SUZZARA – In occasione della Giornata nazionale in ricordo delle vittime innocenti delle mafie, sabato 21 marzo scorso, gli studenti delle scuole secondarie di primo grado di Suzzara hanno vissuto una mattinata di profonda riflessione civile. Il Comune, in stretta collaborazione con l’associazione iContagiosi, ha organizzato un incontro speciale con Rosaria Cascio, insegnante, scrittrice e storica collaboratrice di don Pino Puglisi.
L’eredità di don Pino Puglisi
Gli incontri, svoltisi online per coinvolgere entrambi gli istituti comprensivi della città, sono partiti dalla visione del film “Alla luce del sole”. Gli studenti hanno potuto dialogare direttamente con l’autrice, approfondendo la figura del parroco di Brancaccio e analizzando il fenomeno mafioso nelle sue declinazioni passate e presenti.
La testimonianza di Rosaria Cascio ha permesso ai ragazzi di capire che la legalità non è un concetto astratto, ma una pratica quotidiana che nasce dal coraggio delle proprie scelte.

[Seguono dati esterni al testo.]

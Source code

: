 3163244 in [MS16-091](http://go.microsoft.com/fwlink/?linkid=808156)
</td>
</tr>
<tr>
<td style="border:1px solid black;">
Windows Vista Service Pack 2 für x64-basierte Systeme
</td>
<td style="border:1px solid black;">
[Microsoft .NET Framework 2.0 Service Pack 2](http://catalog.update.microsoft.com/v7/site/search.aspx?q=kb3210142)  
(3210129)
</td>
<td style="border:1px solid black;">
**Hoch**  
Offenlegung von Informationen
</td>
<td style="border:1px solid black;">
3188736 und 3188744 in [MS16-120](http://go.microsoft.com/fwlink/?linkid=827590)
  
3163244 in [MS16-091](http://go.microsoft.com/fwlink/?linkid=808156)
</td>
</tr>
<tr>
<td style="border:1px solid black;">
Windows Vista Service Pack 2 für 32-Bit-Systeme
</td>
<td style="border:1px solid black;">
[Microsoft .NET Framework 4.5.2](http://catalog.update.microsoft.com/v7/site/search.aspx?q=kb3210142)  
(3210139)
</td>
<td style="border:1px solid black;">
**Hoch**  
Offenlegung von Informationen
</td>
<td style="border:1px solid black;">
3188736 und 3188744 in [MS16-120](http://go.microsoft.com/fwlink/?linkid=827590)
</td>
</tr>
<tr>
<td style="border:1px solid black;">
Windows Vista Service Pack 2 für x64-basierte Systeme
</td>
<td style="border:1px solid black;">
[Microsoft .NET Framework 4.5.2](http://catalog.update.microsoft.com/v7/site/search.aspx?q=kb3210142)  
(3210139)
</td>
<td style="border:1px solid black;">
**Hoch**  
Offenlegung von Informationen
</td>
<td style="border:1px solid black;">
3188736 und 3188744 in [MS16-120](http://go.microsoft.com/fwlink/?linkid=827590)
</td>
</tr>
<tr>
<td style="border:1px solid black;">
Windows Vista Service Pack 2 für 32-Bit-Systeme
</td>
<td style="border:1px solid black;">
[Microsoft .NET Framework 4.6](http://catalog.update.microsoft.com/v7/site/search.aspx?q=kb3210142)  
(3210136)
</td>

Le istituzioni al fianco dei giovani
L’iniziativa è stata aperta dai saluti della vicesindaca Patrizia Mantovani, con gli interventi tecnici e motivazionali della comandante della Polizia Locale, Simonetta Boniotti, e di Alessandro Rossi per l’associazione iContagiosi.
“I nostri ragazzi sono il futuro della comunità e sensibilizzarli su questi temi è una priorità assoluta,” ha dichiarato l’amministrazione, sottolineando come l’evento si inserisca nel solco del progetto CrimiNO, un percorso pluriennale di educazione alla cittadinanza attiva iniziato lo scorso anno e ancora in pieno svolgimento.
Un percorso di legalità
Suzzara conferma così la sua vocazione di “presidio di legalità”, investendo sulla formazione delle coscienze dei più giovani per costruire una barriera culturale contro la criminalità organizzata. Grazie a queste occasioni, la storia di chi ha sacrificato la vita per la giustizia continua a camminare sulle gambe delle nuove generazioni.